Comcast and AT&T, you never cease to amaze me.
Having closely watched net neutrality issues and recently, the Canada broadband usage based billing debate, I thought that you and others of your ilk would have learned a lesson about how NOT to do business in the United States. Oh, how wrong I was.
If you hadn’t been paying attention, here’s what you’ve missed.
The Canada Bandwidth Usage Caps Story
The whole Canada usage based billing debate started in May of last year when the Canadian Radio-television and Telecommunications Commission (CRTC), an agency that regulates telecommunication carriers in Canada, issued a decision that allowed Bell Canada to implement bandwidth usage based billing.
Internet use in Canada is through the roof. According to Comscore, the average Canadian spends 43.5 hours a month on the Web, almost twice the worldwide average of 23.1 hours.
So how did Canadians react to usage based billing? Over half a million people signed an online petition demanding that the CRTC overturn their decision.
As a result, the Canadian Government is now asking the CRTC to reconsider their decision and prominent politicians are demanding it.
Comcast and AT&T, the two largest ISP’s in the U.S., should have taken notice. Did they?…
AT&T Usage Caps
…Not in the way you were hoping. Fresh off the heels of the Canada fiasco, AT&T usage caps were announced.
AT&T DSL subscribers will be limited to 150 gigabytes of uploads and downloads per month for regular DSL customers and 250GB of broadband usage per month for U-Verse subscribers.
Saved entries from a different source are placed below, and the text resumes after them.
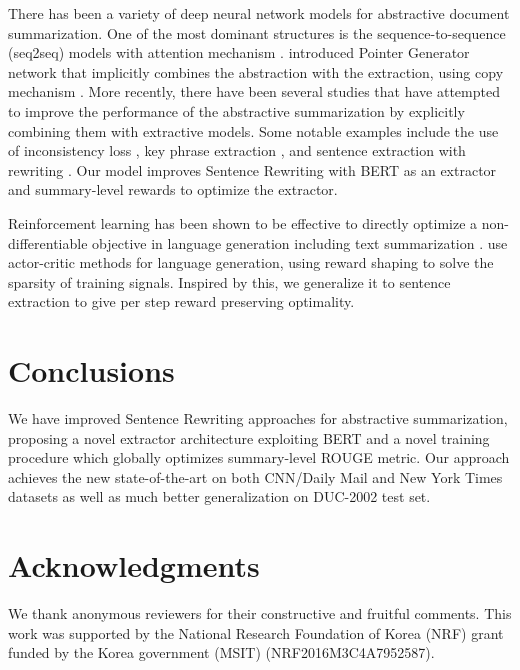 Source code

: \documentclass[11pt,a4paper]{article}
\begin{document}
There has been a variety of deep neural network models for
abstractive document summarization. One of the most dominant
structures is the sequence-to-sequence (seq2seq) models with attention mechanism 
\cite{rush-etal-2015-neural, chopra-etal-2016-abstractive, nallapati-etal-2016-abstractive}.
\citet{see-etal-2017-get} introduced Pointer Generator network
that implicitly combines the abstraction with the extraction,
using copy mechanism \cite{gu-etal-2016-incorporating, zeng2016efficient}.
More recently, there have been several studies that have attempted to improve
the performance of the abstractive summarization by explicitly combining them
with extractive models.
Some notable examples include the use of inconsistency loss \cite{hsu-etal-2018-unified},
key phrase extraction \cite{li-etal-2018-guiding, gehrmann-etal-2018-bottom}, and
sentence extraction with rewriting \cite{chen-bansal-2018-fast}.
Our model improves Sentence Rewriting with BERT as an extractor and summary-level rewards
to optimize the extractor.

Reinforcement learning has been shown to be effective to directly optimize
a non-differentiable objective in language generation including text summarization
\cite{DBLP:journals/corr/RanzatoCAZ15, DBLP:conf/iclr/BahdanauBXGLPCB17, paulus2018a, celikyilmaz-etal-2018-deep, narayan-etal-2018-ranking}.
\citet{DBLP:conf/iclr/BahdanauBXGLPCB17} use actor-critic methods
for language generation, using reward shaping \cite{Ng:1999:PIU:645528.657613}
to solve the sparsity of training signals. Inspired by this,
we generalize it to sentence extraction to give per step reward
preserving optimality.



\section{Conclusions}
We have improved Sentence Rewriting approaches for abstractive summarization,
proposing a novel extractor architecture exploiting BERT and a novel training
procedure which globally optimizes summary-level ROUGE metric.
Our approach achieves the new state-of-the-art on both CNN/Daily Mail and New York Times
datasets as well as much better generalization on DUC-2002 test set.

\section*{Acknowledgments}

We thank anonymous reviewers for their constructive and
fruitful comments.
This work was supported by the National
Research Foundation of Korea (NRF) grant funded by the
Korea government (MSIT) (NRF2016M3C4A7952587).
\end{document}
They claim that this will only impact 2% of users. In reality, it will put the fear in 100% of them.
Both DSL and U-Verse users must pay $10 per every 50GB above the cap they travel. Only users who exceed the new usage cap three times across the life of their account, will be forced to pay these new per byte overages.
Comcast Usage Caps
What I didn’t realize until recently, is that Comcast usage caps have been around since 2009 (I should have known they’d be a frontrunner in this). 250 GB per month, to be precise. Unlike AT&T, who simply charges more if you exceed the cap, they take a more hard line approach. Comcast states,
If you exceed more than 250 GB, you may receive a call from the Customer Security Assurance (“CSA”) team to notify you of excessive use. At that time, we will tell you exactly how much data you used. When we call you, we try to help you identify the source of excessive use and ask you to moderate your usage, which the vast majority of our customers do voluntarily. If you exceed 250 GB again within six months of the first contact, your service will be subject to termination and you will not be eligible for either residential or commercial internet service for twelve (12) months. We know from experience that most customers curb their usage after our first call.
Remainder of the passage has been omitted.